Exercise directions
Go through the listing and count the lines with "gams" in them; write only the number.

═════ Excerpted records

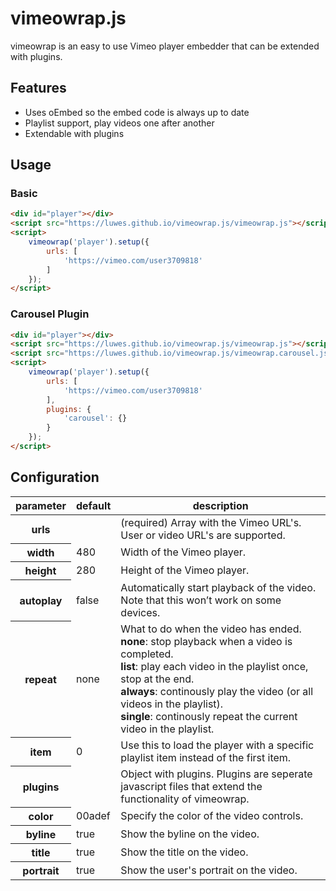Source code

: # vimeowrap.js

vimeowrap is an easy to use Vimeo player embedder that can be extended with plugins.

## Features
* Uses oEmbed so the embed code is always up to date
* Playlist support, play videos one after another
* Extendable with plugins

## Usage
### Basic
``` html
<div id="player"></div>
<script src="https://luwes.github.io/vimeowrap.js/vimeowrap.js"></script>
<script>
	vimeowrap('player').setup({
		urls: [
			'https://vimeo.com/user3709818'
		]
	});
</script>
```

### Carousel Plugin
``` html
<div id="player"></div>
<script src="https://luwes.github.io/vimeowrap.js/vimeowrap.js"></script>
<script src="https://luwes.github.io/vimeowrap.js/vimeowrap.carousel.js"></script>
<script>
	vimeowrap('player').setup({
		urls: [
			'https://vimeo.com/user3709818'
		],
		plugins: {
			'carousel': {}
		}
	});
</script>
```

## Configuration
<table>
<thead><tr>
	<th>parameter</th>
	<th>default</th>
	<th>description</th>
</tr></thead>
<tbody>
	<tr>
		<th>urls</th>
		<td></td>
		<td>(required) Array with the Vimeo URL's. User or video URL's are supported.</td>
	</tr>
	<tr>
		<th>width</th>
		<td>480</td>
		<td>Width of the Vimeo player.</td>
	</tr>
	<tr>
		<th>height</th>
		<td>280</td>
		<td>Height of the Vimeo player.</td>
	</tr>
	<tr>
		<th>autoplay</th>
		<td>false</td>
		<td>Automatically start playback of the video. Note that this won’t work on some devices.</td>
	</tr>
	<tr>
		<th>repeat</th>
		<td>none</td>
		<td>
			What to do when the video has ended.<br/>
			<b>none</b>: stop playback when a video is completed.<br/>
			<b>list</b>: play each video in the playlist once, stop at the end.<br/>
			<b>always</b>: continously play the video (or all videos in the playlist).<br/>
			<b>single</b>: continously repeat the current video in the playlist.
		</td>
	</tr>
	<tr>
		<th>item</th>
		<td>0</td>
		<td>Use this to load the player with a specific playlist item instead of the first item.</td>
	</tr>
	<tr>
		<th>plugins</th>
		<td></td>
		<td>Object with plugins. Plugins are seperate javascript files that extend the functionality of vimeowrap.</td>
	</tr>
	<tr>
		<th>color</th>
		<td>00adef</td>
		<td>Specify the color of the video controls.</td>
	</tr>
	<tr>
		<th>byline</th>
		<td>true</td>
		<td>Show the byline on the video.</td>
	</tr>
	<tr>
		<th>title</th>
		<td>true</td>
		<td>Show the title on the video.</td>
	</tr>
	<tr>
		<th>portrait</th>
		<td>true</td>
		<td>Show the user's portrait on the video.</td>
	</tr>
	</tbody>
</table>
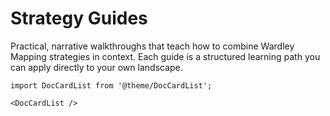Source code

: # Strategy Guides

Practical, narrative walkthroughs that teach how to combine Wardley Mapping strategies in context. Each guide is a structured learning path you can apply directly to your own landscape.

```mdx-code-block
import DocCardList from '@theme/DocCardList';

<DocCardList />
```
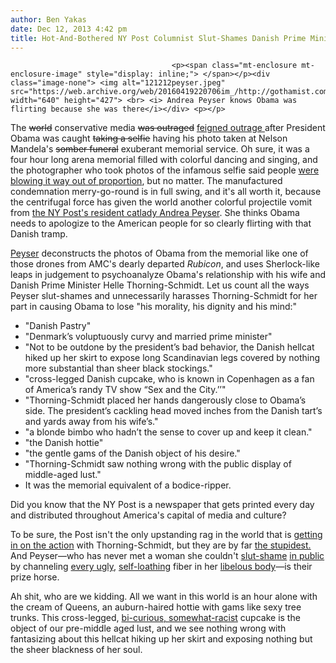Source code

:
 ```yaml
---
author: Ben Yakas
date: Dec 12, 2013 4:42 pm
title: Hot-And-Bothered NY Post Columnist Slut-Shames Danish Prime Minister
---
```


	
										<p><span class="mt-enclosure mt-enclosure-image" style="display: inline;"> </span></p><div class="image-none"> <img alt="121212peyser.jpeg" src="https://web.archive.org/web/20160419220706im_/http://gothamist.com/attachments/byakas/121212peyser.jpeg" width="640" height="427"> <br> <i> Andrea Peyser knows Obama was flirting because she was there</i></div> <p></p>

<p>The <strike>world</strike> conservative media <strike>was outraged</strike> <a href="https://web.archive.org/web/20160419220706/http://www.foxnews.com/politics/2013/12/11/obama-creates-international-incident-with-selfie-at-mandela-service/">feigned outrage </a> after President Obama was caught <strike>taking a selfie</strike> having his photo taken at Nelson Mandela&apos;s <strike>somber funeral</strike> exuberant memorial service. Oh sure, it was a four hour long arena memorial filled with colorful dancing and singing, and the photographer who took photos of the infamous selfie said people <a href="https://web.archive.org/web/20160419220706/http://news.yahoo.com/obama-funeral-selfie-152731325.html">were blowing it way out of proportion</a>, but no matter. The manufactured condemnation merry-go-round is in full swing, and it&apos;s all worth it, because the centrifugal force has given the world another colorful projectile vomit from <a href="https://web.archive.org/web/20160419220706/http://nypost.com/2013/12/12/obamas-flirt-with-danish-prime-minister-is-a-disgrace/">the NY Post&apos;s resident catlady Andrea Peyser</a>. She thinks Obama needs to apologize to the American people for so clearly flirting with that Danish tramp.</p>

<p><a href="https://web.archive.org/web/20160419220706/http://gothamist.com/tags/andreapeyser">Peyser</a> deconstructs the photos of Obama from the memorial like one of those drones from AMC&apos;s dearly departed <em>Rubicon</em>, and uses Sherlock-like leaps in judgement to psychoanalyze Obama&apos;s relationship with his wife and Danish Prime Minister Helle Thorning-Schmidt. Let us count all the ways Peyser slut-shames and unnecessarily harasses Thorning-Schmidt for her part in causing Obama to lose &quot;his morality, his dignity and his mind:&quot; </p>

<ul>
	<li>&quot;Danish Pastry&quot;</li>
	<li>&quot;Denmark&#x2019;s voluptuously curvy and married prime minister&quot;</li>
	<li>&quot;Not to be outdone by the president&#x2019;s bad behavior, the Danish hellcat hiked up her skirt to expose long Scandinavian legs covered by nothing more substantial than sheer black stockings.&quot;</li>
	<li>&quot;cross-legged Danish cupcake, who is known in Copenhagen as a fan of America&#x2019;s randy TV show &#x201C;Sex and the City.&#x2019;&#x2019;&quot;</li>
	<li>&quot;Thorning-Schmidt placed her hands dangerously close to Obama&#x2019;s side. The president&#x2019;s cackling head moved inches from the Danish tart&#x2019;s and yards away from his wife&#x2019;s.&quot;</li>
	<li>&quot;a blonde bimbo who hadn&#x2019;t the sense to cover up and keep it clean.&quot;</li>
	<li>&quot;the Danish hottie&quot;</li>
	<li>&quot;the gentle gams of the Danish object of his desire.&quot;</li>
	<li>&quot;Thorning-Schmidt saw nothing wrong with the public display of middle-aged lust.&quot;</li>
<li>It was the memorial equivalent of a bodice-ripper.</li>
</ul>

<p>Did you know that the NY Post is a newspaper that gets printed every day and distributed throughout America&apos;s capital of media and culture?</p>

<p>To be sure, the Post isn&apos;t the only upstanding rag in the world that is <a href="https://web.archive.org/web/20160419220706/http://www.dailymail.co.uk/news/article-2522249/Kinnocks-son-gay-rumours-flirty-blonde-PM.html">getting in on the action</a> with Thorning-Schmidt, but they are by far <a href="https://web.archive.org/web/20160419220706/http://nypost.com/2013/12/10/michelle-annoyed-by-obamas-selfie-at-mandela-memorial/">the stupidest.</a> And Peyser&#x2014;who has never met a woman she couldn&apos;t <a href="https://web.archive.org/web/20160419220706/http://gothamist.com/2011/12/15/andrea_peyser_if_you_watch_reality.php">slut-shame</a> <a href="https://web.archive.org/web/20160419220706/http://gothamist.com/2011/11/08/sharpton_calls_cain_a_hypocrite_pey.php">in public</a> by channeling <a href="https://web.archive.org/web/20160419220706/http://gothamist.com/2012/04/16/andrea_peysers_hate-filled_rant_on.php">every ugly</a>, <a href="https://web.archive.org/web/20160419220706/http://gothamist.com/2010/07/08/andrea_peyser_wants_lindsay_to_go_f.php">self-loathing</a> fiber in her <a href="https://web.archive.org/web/20160419220706/http://gothamist.com/2011/02/11/hooker-turned-teacher_is_a_whore_wi.php">libelous body</a>&#x2014;is their prize horse. </p>

<p>Ah shit, who are we kidding. All we want in this world is an hour alone with the cream of Queens, an auburn-haired hottie with gams like sexy tree trunks. This cross-legged, <a href="https://web.archive.org/web/20160419220706/http://gawker.com/5410904/andrea-peyser-lesbian-racist">bi-curious, somewhat-racist</a> cupcake is the object of our pre-middle aged lust, and we see nothing wrong with fantasizing about this hellcat hiking up her skirt and exposing nothing but the sheer blackness of her soul. </p>					
										
									
				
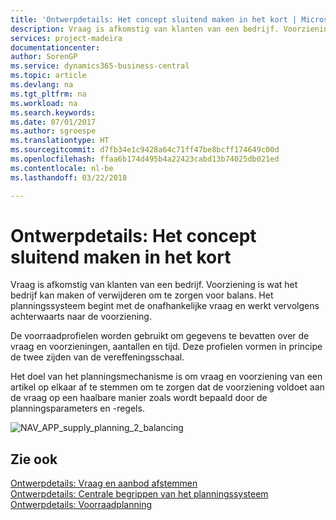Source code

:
 ```yaml
---
title: 'Ontwerpdetails: Het concept sluitend maken in het kort | Microsoft Docs'
description: Vraag is afkomstig van klanten van een bedrijf. Voorziening is wat het bedrijf kan maken of verwijderen om te zorgen voor balans. Het planningssysteem begint met de onafhankelijke vraag en werkt vervolgens achterwaarts naar de voorziening.
services: project-madeira
documentationcenter: 
author: SorenGP
ms.service: dynamics365-business-central
ms.topic: article
ms.devlang: na
ms.tgt_pltfrm: na
ms.workload: na
ms.search.keywords: 
ms.date: 07/01/2017
ms.author: sgroespe
ms.translationtype: HT
ms.sourcegitcommit: d7fb34e1c9428a64c71ff47be8bcff174649c00d
ms.openlocfilehash: ffaa6b174d495b4a22423cabd13b74025db021ed
ms.contentlocale: nl-be
ms.lasthandoff: 03/22/2018

---
```

# <a name="design-details-the-concept-of-balancing-in-brief"></a>Ontwerpdetails: Het concept sluitend maken in het kort
Vraag is afkomstig van klanten van een bedrijf. Voorziening is wat het bedrijf kan maken of verwijderen om te zorgen voor balans. Het planningssysteem begint met de onafhankelijke vraag en werkt vervolgens achterwaarts naar de voorziening.  
  
 De voorraadprofielen worden gebruikt om gegevens te bevatten over de vraag en voorzieningen, aantallen en tijd. Deze profielen vormen in principe de twee zijden van de vereffeningsschaal.  
  
 Het doel van het planningsmechanisme is om vraag en voorziening van een artikel op elkaar af te stemmen om te zorgen dat de voorziening voldoet aan de vraag op een haalbare manier zoals wordt bepaald door de planningsparameters en -regels.  
  
 ![](media/nav_app_supply_planning_2_balancing.png "NAV_APP_supply_planning_2_balancing")  
  
## <a name="see-also"></a>Zie ook  
 [Ontwerpdetails: Vraag en aanbod afstemmen](design-details-balancing-demand-and-supply.md)   
 [Ontwerpdetails: Centrale begrippen van het planningssysteem](design-details-central-concepts-of-the-planning-system.md)   
 [Ontwerpdetails: Voorraadplanning](design-details-supply-planning.md)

══════════

Answer for this exercise
2